[Available data — start]
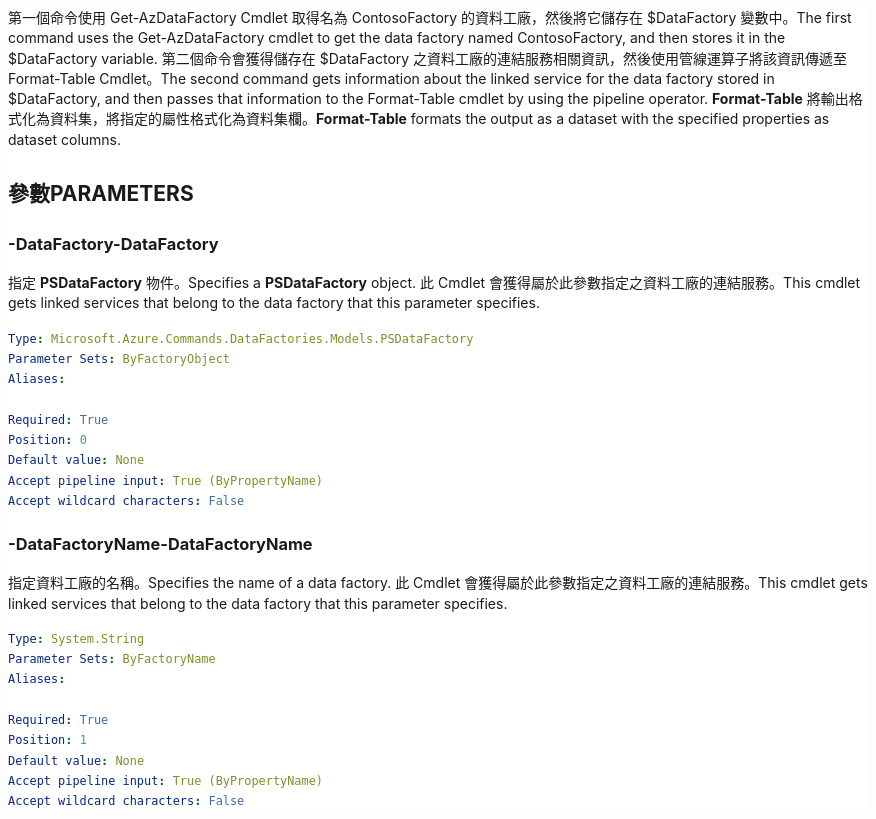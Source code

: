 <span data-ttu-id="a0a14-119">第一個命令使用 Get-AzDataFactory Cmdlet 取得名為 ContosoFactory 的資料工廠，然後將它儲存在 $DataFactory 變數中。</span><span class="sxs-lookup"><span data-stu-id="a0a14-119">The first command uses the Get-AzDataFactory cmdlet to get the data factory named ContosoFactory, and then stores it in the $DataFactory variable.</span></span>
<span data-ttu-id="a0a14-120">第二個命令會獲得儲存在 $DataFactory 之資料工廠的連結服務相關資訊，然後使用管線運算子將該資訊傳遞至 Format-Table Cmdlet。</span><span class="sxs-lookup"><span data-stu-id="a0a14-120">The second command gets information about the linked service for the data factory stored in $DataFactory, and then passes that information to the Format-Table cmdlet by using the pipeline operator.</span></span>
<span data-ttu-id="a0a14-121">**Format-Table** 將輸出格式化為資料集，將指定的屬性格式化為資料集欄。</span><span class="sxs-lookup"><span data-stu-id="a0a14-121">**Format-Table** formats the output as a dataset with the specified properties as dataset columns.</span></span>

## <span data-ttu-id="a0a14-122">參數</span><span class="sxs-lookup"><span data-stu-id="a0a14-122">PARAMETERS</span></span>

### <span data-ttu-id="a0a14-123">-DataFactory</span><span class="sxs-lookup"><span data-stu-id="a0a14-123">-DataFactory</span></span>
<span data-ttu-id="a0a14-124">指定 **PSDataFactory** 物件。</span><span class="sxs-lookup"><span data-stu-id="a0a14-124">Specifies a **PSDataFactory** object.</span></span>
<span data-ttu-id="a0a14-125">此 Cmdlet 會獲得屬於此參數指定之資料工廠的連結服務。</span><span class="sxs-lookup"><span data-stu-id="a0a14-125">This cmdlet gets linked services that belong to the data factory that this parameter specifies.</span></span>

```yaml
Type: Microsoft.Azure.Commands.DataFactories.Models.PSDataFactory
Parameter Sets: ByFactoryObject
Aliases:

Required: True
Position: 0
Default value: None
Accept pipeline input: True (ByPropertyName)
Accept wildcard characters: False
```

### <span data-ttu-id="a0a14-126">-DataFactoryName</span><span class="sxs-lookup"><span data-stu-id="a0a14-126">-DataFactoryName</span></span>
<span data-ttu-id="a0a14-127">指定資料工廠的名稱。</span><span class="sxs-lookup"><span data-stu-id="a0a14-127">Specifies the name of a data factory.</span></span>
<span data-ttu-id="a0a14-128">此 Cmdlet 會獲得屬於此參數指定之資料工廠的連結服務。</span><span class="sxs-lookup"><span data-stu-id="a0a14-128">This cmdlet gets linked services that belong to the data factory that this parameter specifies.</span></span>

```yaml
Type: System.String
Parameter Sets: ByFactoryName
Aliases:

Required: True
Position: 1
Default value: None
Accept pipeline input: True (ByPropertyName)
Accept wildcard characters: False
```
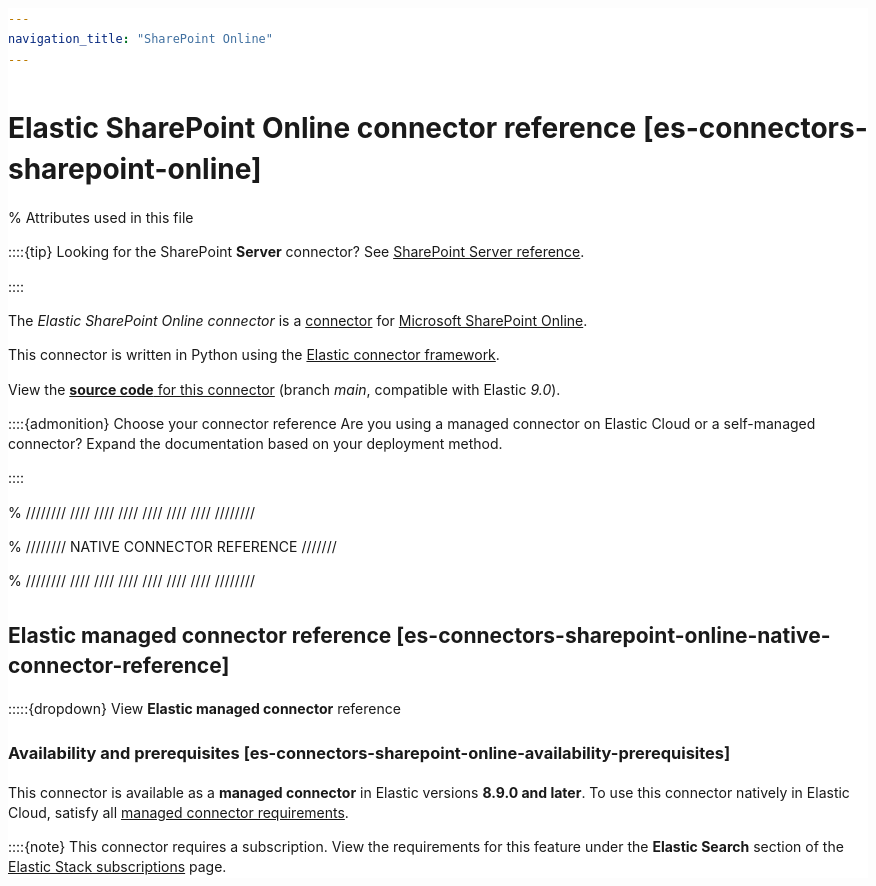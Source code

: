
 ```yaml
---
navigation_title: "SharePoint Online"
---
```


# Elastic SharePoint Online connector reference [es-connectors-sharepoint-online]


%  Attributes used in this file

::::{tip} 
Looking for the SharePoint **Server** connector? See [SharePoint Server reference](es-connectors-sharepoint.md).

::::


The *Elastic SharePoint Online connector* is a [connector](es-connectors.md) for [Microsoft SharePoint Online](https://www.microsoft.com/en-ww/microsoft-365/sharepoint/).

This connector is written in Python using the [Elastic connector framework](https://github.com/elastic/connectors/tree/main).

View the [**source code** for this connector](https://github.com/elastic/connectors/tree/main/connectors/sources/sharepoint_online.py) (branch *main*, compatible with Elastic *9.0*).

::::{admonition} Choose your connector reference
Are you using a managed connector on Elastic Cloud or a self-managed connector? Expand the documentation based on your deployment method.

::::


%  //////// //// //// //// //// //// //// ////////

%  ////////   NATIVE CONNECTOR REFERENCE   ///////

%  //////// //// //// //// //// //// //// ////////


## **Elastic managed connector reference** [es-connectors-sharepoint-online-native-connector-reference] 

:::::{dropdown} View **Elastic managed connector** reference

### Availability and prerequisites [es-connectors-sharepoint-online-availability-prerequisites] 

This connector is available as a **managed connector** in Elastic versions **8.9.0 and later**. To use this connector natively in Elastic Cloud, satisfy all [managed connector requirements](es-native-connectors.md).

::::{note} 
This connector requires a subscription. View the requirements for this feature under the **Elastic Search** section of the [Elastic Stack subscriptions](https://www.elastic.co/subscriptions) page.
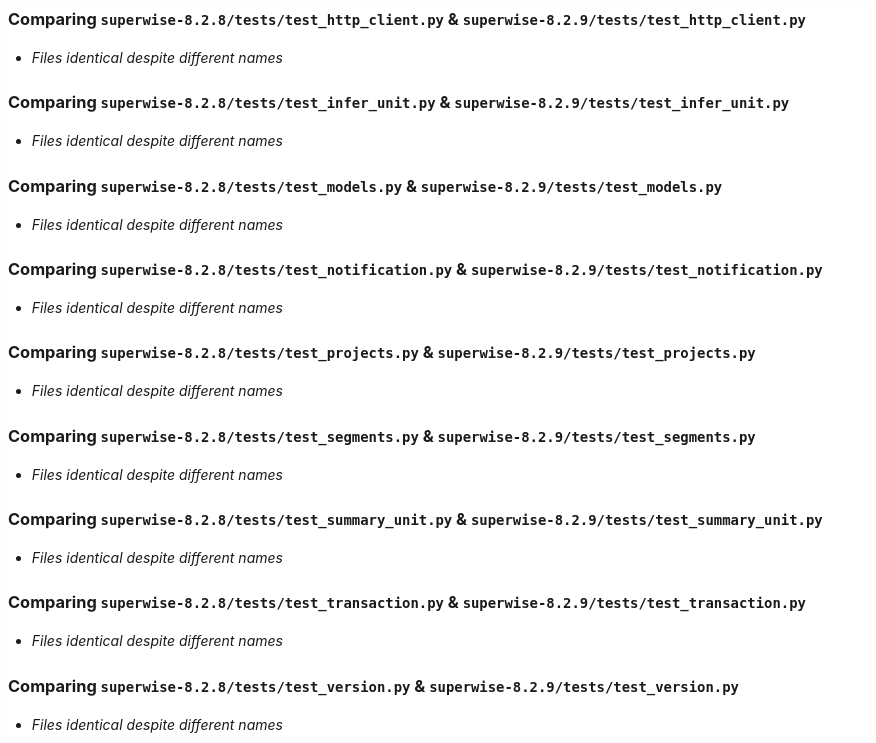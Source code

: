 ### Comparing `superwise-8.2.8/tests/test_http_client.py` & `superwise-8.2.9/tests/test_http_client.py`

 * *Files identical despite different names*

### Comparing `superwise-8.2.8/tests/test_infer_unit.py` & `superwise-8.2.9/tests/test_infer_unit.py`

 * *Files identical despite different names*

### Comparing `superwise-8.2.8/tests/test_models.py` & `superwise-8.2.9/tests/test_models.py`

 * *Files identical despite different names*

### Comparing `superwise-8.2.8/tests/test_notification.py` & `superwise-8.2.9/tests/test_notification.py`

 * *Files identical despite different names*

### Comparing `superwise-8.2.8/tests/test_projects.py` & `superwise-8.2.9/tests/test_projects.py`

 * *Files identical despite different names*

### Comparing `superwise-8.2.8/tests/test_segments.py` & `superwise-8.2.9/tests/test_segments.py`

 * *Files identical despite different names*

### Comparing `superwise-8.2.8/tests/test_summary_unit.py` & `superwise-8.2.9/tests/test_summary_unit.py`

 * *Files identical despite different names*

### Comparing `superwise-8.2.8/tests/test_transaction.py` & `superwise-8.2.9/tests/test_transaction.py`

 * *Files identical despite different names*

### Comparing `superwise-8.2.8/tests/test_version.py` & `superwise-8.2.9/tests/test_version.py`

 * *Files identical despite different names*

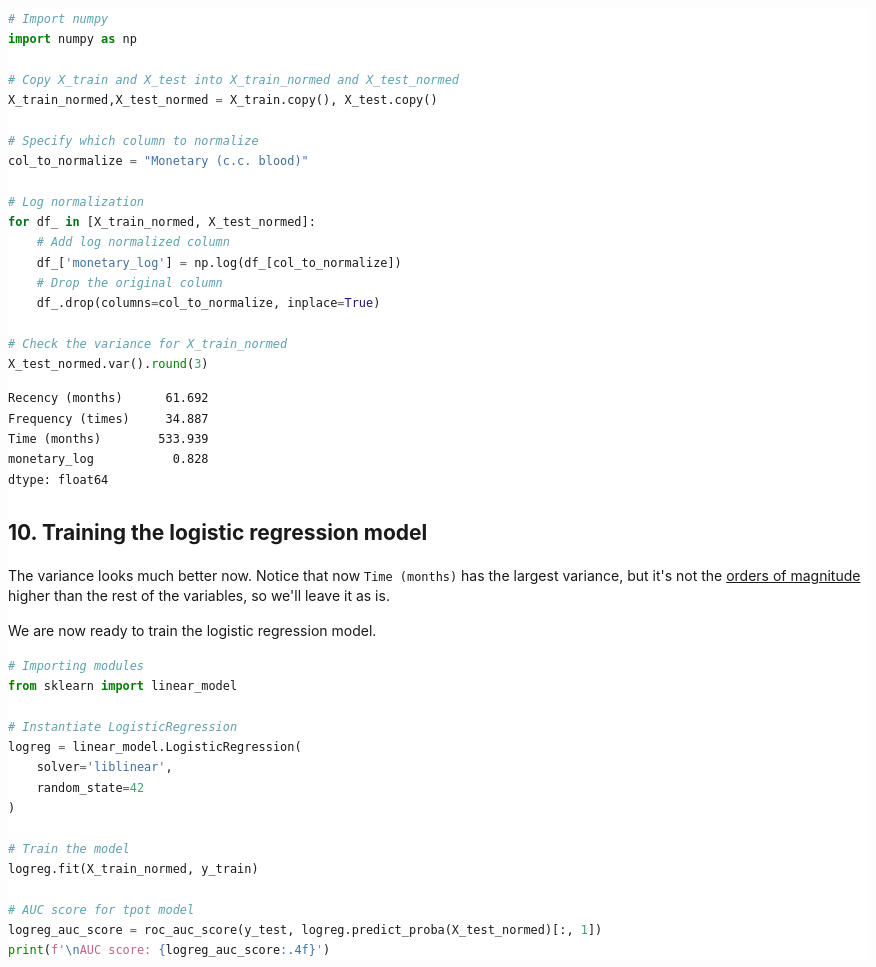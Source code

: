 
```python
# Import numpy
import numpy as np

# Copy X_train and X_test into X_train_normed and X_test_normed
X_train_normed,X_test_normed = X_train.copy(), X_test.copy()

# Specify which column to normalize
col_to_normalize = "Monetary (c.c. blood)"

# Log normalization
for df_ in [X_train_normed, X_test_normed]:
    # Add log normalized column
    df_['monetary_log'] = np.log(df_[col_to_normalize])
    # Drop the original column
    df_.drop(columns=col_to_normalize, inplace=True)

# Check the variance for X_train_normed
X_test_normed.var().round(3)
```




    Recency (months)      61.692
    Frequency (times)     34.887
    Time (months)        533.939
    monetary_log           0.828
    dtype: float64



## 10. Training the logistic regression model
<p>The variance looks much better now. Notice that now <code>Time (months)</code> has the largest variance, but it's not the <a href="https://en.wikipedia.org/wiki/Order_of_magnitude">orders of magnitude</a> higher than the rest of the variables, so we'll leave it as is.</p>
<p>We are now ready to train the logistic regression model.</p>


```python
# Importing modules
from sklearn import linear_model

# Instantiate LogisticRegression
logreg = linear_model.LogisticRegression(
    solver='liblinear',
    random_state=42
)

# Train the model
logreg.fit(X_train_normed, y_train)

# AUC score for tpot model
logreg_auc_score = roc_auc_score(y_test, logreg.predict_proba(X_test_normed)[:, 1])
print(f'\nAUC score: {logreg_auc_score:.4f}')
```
[Available data — finish]
* Goal of the exercise
Reply with the number of lines in the material above that contain "會獲得屬於此參數指定之資料工廠的連結服務", and nothing more.

* Completed exercise
2